You are one of a handful of writers I can name that write humor and write it well enough to talk about. Why is humor a rare occurrence in fiction?
Is humor rare? There are plenty of wonderful comic writers. I like Flann O’Brien and Charles Portis, for starters. Of course, one of them has been dead for a long time. Even supposedly “dark” writers like Kafka, Flannery O’Connor and Beckett have a great deal of humor in their work. Tom Franklin’s novel SMONK, which is very, very violent and harsh, is also comic—insanely so. Barry Hannah, George Saunders, Philip Roth, James Whorton, George Singleton, Lorrie Moore, I could go on naming funny writers. Donald Barthleme, Grace Paley, Robert Coover. I think humor is a natural inclination for some people. I believe the combination of CRACKERS by Roy Blount, Jr., and WITHOUT FEATHERS by Woody Allen, both first read when I was an unformed glob, is still echoing in my work right now. I once heard Saunders talk about giving himself permission to be funny, and how that opened up his writing. If humor is a rarity, maybe it’s because people who feel funny inside don’t give themselves permission to let it out in the “serious” literary world. Humor is personal—I mean reactions to humor. So if you write humorous things, you accept right off the bat that half the people who read your stuff might hate it. Perhaps that’s another discouraging factor.

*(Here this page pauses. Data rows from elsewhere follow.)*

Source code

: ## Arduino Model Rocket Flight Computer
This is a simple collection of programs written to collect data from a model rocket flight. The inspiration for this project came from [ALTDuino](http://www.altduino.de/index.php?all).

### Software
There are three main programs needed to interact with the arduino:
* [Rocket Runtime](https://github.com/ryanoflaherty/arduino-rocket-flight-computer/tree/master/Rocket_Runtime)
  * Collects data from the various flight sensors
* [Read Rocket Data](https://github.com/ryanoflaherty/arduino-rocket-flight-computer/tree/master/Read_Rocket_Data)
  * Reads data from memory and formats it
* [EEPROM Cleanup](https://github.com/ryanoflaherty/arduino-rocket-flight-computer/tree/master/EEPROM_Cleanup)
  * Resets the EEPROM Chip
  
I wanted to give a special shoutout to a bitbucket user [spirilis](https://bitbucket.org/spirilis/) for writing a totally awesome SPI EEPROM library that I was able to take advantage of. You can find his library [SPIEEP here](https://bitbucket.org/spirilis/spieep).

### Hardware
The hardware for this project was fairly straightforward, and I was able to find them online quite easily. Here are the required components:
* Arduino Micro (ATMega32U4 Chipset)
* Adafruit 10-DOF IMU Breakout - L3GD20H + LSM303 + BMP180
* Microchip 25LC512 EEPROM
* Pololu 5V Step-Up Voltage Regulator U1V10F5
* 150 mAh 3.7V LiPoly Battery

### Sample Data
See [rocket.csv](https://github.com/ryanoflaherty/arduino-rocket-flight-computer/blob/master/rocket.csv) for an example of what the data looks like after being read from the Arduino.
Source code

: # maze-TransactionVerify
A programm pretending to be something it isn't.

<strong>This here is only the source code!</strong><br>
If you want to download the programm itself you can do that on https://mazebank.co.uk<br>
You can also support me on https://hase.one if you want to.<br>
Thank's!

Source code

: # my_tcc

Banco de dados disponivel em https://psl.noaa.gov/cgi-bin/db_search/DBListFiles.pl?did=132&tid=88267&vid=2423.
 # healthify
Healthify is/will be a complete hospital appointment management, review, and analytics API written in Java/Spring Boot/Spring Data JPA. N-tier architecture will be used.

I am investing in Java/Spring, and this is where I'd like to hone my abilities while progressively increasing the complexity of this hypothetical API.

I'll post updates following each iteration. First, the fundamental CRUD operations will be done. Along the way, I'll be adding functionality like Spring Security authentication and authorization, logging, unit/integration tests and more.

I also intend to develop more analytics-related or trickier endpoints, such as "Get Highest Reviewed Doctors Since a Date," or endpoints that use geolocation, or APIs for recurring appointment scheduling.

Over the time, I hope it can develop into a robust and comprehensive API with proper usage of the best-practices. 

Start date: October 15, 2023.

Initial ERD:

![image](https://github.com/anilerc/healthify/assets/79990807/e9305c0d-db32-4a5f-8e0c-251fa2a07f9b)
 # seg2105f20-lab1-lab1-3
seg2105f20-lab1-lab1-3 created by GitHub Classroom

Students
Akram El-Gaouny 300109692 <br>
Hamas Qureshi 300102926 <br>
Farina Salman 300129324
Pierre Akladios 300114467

Do you believe that all fictional characters fall into an archetype—the hero, the shadow, the trickster, the guardian, and so on? If so, what role does the baby, “Taco Foot,” play in this story?

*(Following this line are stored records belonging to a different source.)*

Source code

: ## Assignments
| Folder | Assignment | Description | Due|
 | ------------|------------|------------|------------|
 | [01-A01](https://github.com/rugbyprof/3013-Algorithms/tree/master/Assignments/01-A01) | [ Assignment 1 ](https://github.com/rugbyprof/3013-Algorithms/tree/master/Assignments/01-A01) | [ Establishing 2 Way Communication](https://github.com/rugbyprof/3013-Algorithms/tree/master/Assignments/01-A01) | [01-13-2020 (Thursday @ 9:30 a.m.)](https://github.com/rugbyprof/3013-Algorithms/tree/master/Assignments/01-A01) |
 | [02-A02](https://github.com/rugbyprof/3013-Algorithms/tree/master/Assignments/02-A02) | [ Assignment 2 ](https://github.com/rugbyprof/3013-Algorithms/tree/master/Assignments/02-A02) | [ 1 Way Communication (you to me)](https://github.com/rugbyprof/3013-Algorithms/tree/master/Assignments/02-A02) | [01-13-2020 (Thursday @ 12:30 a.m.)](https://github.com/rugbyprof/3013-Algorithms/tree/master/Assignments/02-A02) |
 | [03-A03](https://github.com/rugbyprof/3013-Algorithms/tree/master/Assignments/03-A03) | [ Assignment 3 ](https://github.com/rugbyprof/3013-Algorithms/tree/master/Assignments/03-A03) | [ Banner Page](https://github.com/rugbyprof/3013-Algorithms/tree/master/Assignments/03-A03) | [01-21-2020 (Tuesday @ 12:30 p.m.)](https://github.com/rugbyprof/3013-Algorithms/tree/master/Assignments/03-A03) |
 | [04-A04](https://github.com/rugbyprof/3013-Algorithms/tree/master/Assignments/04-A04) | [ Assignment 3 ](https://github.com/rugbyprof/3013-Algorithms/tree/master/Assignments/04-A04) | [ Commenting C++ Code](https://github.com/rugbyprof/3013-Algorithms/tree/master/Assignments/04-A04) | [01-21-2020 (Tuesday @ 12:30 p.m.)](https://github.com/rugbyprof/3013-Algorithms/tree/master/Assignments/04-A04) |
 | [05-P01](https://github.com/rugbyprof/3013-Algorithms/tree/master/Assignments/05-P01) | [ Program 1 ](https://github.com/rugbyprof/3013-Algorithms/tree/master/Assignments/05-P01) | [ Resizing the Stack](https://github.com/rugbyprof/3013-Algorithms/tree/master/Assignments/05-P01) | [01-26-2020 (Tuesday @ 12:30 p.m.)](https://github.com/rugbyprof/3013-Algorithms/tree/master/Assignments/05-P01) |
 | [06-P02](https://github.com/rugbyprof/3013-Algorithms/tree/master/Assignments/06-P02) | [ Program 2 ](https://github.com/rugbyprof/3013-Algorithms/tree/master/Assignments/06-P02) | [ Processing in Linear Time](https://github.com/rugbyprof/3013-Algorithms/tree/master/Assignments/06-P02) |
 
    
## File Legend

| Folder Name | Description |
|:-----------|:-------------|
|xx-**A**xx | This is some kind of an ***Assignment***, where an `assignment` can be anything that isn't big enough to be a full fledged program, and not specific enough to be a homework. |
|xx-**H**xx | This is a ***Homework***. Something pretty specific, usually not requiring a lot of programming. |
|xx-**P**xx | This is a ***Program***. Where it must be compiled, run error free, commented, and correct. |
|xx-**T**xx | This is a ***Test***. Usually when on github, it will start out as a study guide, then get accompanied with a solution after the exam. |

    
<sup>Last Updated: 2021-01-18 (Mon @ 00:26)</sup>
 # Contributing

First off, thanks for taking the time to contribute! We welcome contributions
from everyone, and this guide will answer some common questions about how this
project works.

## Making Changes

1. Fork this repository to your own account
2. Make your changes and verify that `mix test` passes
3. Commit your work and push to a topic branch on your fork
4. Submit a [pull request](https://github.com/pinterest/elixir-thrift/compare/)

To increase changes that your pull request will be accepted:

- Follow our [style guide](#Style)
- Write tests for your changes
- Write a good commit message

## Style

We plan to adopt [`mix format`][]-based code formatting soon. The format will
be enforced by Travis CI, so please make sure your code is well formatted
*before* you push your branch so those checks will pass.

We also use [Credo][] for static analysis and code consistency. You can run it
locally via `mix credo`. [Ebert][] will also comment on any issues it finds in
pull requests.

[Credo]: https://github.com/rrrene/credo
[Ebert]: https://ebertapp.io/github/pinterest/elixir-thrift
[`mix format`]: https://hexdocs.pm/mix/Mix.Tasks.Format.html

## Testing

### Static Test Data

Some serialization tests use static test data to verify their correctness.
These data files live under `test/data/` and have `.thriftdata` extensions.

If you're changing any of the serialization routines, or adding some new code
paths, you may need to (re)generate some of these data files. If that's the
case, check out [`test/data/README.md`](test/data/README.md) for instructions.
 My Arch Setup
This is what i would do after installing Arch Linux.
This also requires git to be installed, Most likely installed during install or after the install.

Sometimes a baby is just a baby.
I can’t help but ask: How does the mind of Jack Pendarvis work? Where do your ideas and characters come from?

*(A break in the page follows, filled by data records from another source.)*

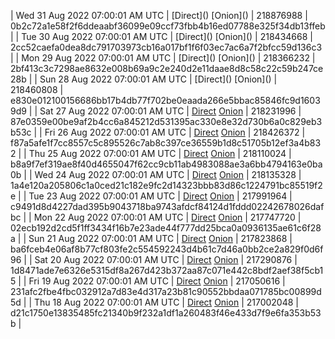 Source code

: | Wed 31 Aug 2022 07:00:01 AM UTC | [Direct](</body></html>) [Onion](</body></html>) | 218876988 | 0b2c72a1e58f2f6ddeaabf36099e09ccf73fbb4b16ed07788e325f34db13ffeb | 
| Tue 30 Aug 2022 07:00:01 AM UTC | [Direct](</body></html>) [Onion](</body></html>) | 218434668 | 2cc52caefa0dea8dc791703973cb16a017bf1f6f03ec7ac6a7f2bfcc59d136c3 | 
| Mon 29 Aug 2022 07:00:01 AM UTC | [Direct](</body></html>) [Onion](</body></html>) | 218366232 | 2bf413c3c7298ae8632e008b69a9c2e240d2e11daae8d8c58c22c59b247ce28b | 
| Sun 28 Aug 2022 07:00:01 AM UTC | [Direct](</body></html>) [Onion](</body></html>) | 218460808 | e830e012100156686bb17b4db77f702be0eaada266e5bbac85846fc9d16039d9 | 
| Sat 27 Aug 2022 07:00:01 AM UTC | [Direct](https://oshi.at/oFsy) [Onion](http://5ety7tpkim5me6eszuwcje7bmy25pbtrjtue7zkqqgziljwqy3rrikqd.onion/oFsy) | 218231996 | 87e0359e00be9af2b4cc6a845212d531395ac330e8e32d730b6a0c829eb3b53c | 
| Fri 26 Aug 2022 07:00:01 AM UTC | [Direct](https://oshi.at/raEu) [Onion](http://5ety7tpkim5me6eszuwcje7bmy25pbtrjtue7zkqqgziljwqy3rrikqd.onion/raEu) | 218426372 | f87a5afe1f7cc8557c5c895526c7ab8c397ce36559b1d8c51705b12ef3a4b832 | 
| Thu 25 Aug 2022 07:00:01 AM UTC | [Direct](https://oshi.at/aYcC) [Onion](http://5ety7tpkim5me6eszuwcje7bmy25pbtrjtue7zkqqgziljwqy3rrikqd.onion/aYcC) | 218110024 | b8a9f7ef319ae8f40d4655047f62cc9cb11ab4983088ae3a6bb4794163e0ba0b | 
| Wed 24 Aug 2022 07:00:01 AM UTC | [Direct](https://oshi.at/xtvT) [Onion](http://5ety7tpkim5me6eszuwcje7bmy25pbtrjtue7zkqqgziljwqy3rrikqd.onion/xtvT) | 218135328 | 1a4e120a205806c1a0ced21c182e9fc2d14323bbb83d86c1224791bc85519f2e | 
| Tue 23 Aug 2022 07:00:01 AM UTC | [Direct](https://oshi.at/KwHp) [Onion](http://5ety7tpkim5me6eszuwcje7bmy25pbtrjtue7zkqqgziljwqy3rrikqd.onion/KwHp) | 217991964 | c9491d8d4227dad395b9043718ba9743afdcf84124d1fddd02242678026dafbc | 
| Mon 22 Aug 2022 07:00:01 AM UTC | [Direct](https://oshi.at/nxVb) [Onion](http://5ety7tpkim5me6eszuwcje7bmy25pbtrjtue7zkqqgziljwqy3rrikqd.onion/nxVb) | 217747720 | 02ecb192d2cd5f1ff3434f16b7e23ade44f777dd25bca0a0936135ae61c6f28a | 
| Sun 21 Aug 2022 07:00:01 AM UTC | [Direct](https://oshi.at/DwGN) [Onion](http://5ety7tpkim5me6eszuwcje7bmy25pbtrjtue7zkqqgziljwqy3rrikqd.onion/DwGN) | 217823868 | ba6fceb4e06af8b77cf803fe2c554592243d4b61c7d46a0bb2ce2a829f0d6f96 | 
| Sat 20 Aug 2022 07:00:01 AM UTC | [Direct](https://oshi.at/Ziac) [Onion](http://5ety7tpkim5me6eszuwcje7bmy25pbtrjtue7zkqqgziljwqy3rrikqd.onion/Ziac) | 217290876 | 1d8471ade7e6326e5315df8a267d423b372aa87c071e442c8bdf2aef38f5cb15 | 
| Fri 19 Aug 2022 07:00:01 AM UTC | [Direct](https://oshi.at/UCeL) [Onion](http://5ety7tpkim5me6eszuwcje7bmy25pbtrjtue7zkqqgziljwqy3rrikqd.onion/UCeL) | 217050616 | 231afc2fbe4fbc032912a7d83e4d317a23b81c90552bbdaa071785bc00899d5d | 
| Thu 18 Aug 2022 07:00:01 AM UTC | [Direct]() [Onion]() | 217002048 | d21c1750e13835485fc21340b9f232a1df1a260483f46e433d7f9e6fa353b53b | 

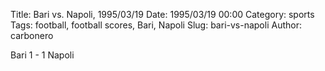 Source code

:Title: Bari vs. Napoli, 1995/03/19
Date: 1995/03/19 00:00
Category: sports
Tags: football, football scores, Bari, Napoli
Slug: bari-vs-napoli
Author: carbonero


Bari 1 - 1 Napoli
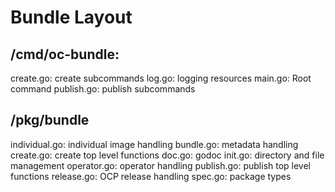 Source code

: # Bundle Layout

## /cmd/oc-bundle:

create.go: create subcommands
log.go: logging resources
main.go: Root command
publish.go: publish subcommands

## /pkg/bundle

individual.go: individual image handling
bundle.go: metadata handling
create.go: create top level functions
doc.go: godoc
init.go: directory and file management
operator.go: operator handling
publish.go: publish top level functions
release.go: OCP release handling
spec.go: package types 

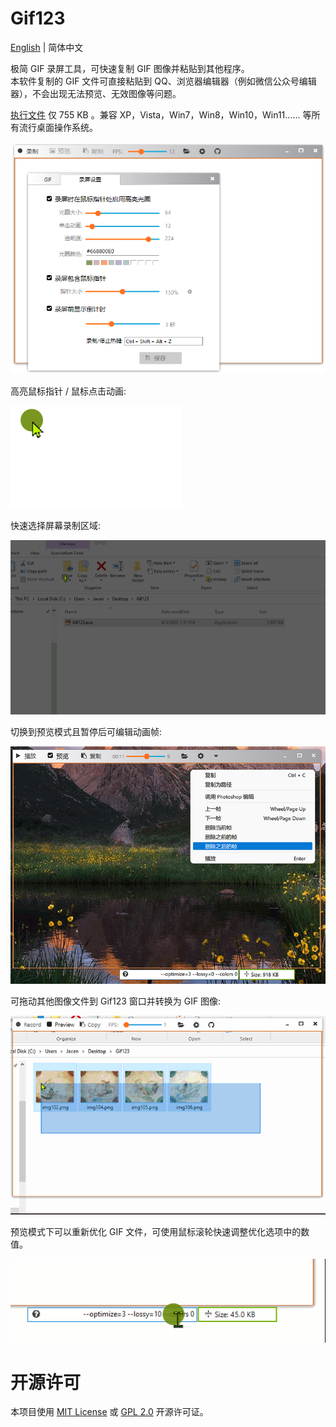 <h1> Gif123 </h1>  

[English](./README.en_US.md) | 简体中文

极简 GIF 录屏工具，可快速复制 GIF 图像并粘贴到其他程序。   
本软件复制的 GIF 文件可直接粘贴到 QQ、浏览器编辑器（例如微信公众号编辑器），不会出现无法预览、无效图像等问题。  

[执行文件](https://gif123.aardio.com/download/Gif123.7z) 仅 755 KB 。兼容 XP，Vista，Win7，Win8，Win10，Win11...... 等所有流行桌面操作系统。 

![screenshot](./screenshots/zh.png)

高亮鼠标指针 / 鼠标点击动画:

![screenshot](./screenshots/click-animation.gif)

快速选择屏幕录制区域:

![screenshot](./screenshots/area.gif)

切换到预览模式且暂停后可编辑动画帧:

![screenshot](./screenshots/preview.zh.jpg)

可拖动其他图像文件到 Gif123 窗口并转换为 GIF 图像:

![screenshot](./screenshots/opt.gif)

预览模式下可以重新优化 GIF 文件，可使用鼠标滚轮快速调整优化选项中的数值。  

![screenshot](./screenshots/re-optimize.gif)

# 开源许可

本项目使用  [MIT License](./LICENSE) 或 [GPL 2.0](LICENSE-GPL) 开源许可证。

My characters seem to pop out in one of two ways: I’ll see or hear something to which I have a strong reaction, or I’ll take a fleeting thought, a mild phobia, the kind of thing we normally push straight to the back of the mind, and I’ll nurse it and worry with it and try to follow it to its most extreme and absurd conclusion. As an example of the first way, I was watching an actress being interviewed by Conan O’Brien and what she was saying—and O’Brien’s reactions—struck me as unbearable for some reason. All of a sudden, there was a fully formed character in my head… a sensitive teenage fundamentalist with a crush on the actress. The whole title novella of my second book, YOUR BODY IS CHANGING, spun itself out of that little segment on the Conan O’Brien show.
Tell us about your novel, AWESOME, which is forthcoming from MacAdam/Cage in July of 2008. It’s a tall tale, right?
AWESOME is about a happy, rich, sexy, handsome giant who goes on a scavenger hunt. In another example of reacting to something external, I saw a guy walking around wearing a bowler hat, just out on the sidewalk in Atlanta, and this line popped into my head: “Man, I look fantastic in this derby.” The character emerged from that line. Also, at the time I had been bemused by the critical consensus (even in good reviews) that I write about “losers.” I had been wondering a lot about what people think a “winner” is. Is it a happy, rich, sexy, handsome giant? But the way I wrote him, I suppose everyone will say that he’s a loser, too.
SLQ completed issue 18 at the close of summer and launched this issue, 19, on the threshold of winter. During the three months in between, the crops were harvested, the leaves fell, the rain returned, temperatures dropped, darkness lengthened. Death in increments. How does the turning of the seasons affect your “muse,” your inspiration?
To tell you the truth, I’m very suggestible, and if I start writing a book in the winter, all the characters are wearing coats and they’re chilly all the time. In the summer, I write about people who are hot and sweating. That’s fine for a short story, but with a novel I keep having to remind myself to keep things consistent, and not just dumbly react to the temperature of the room in which I’m writing.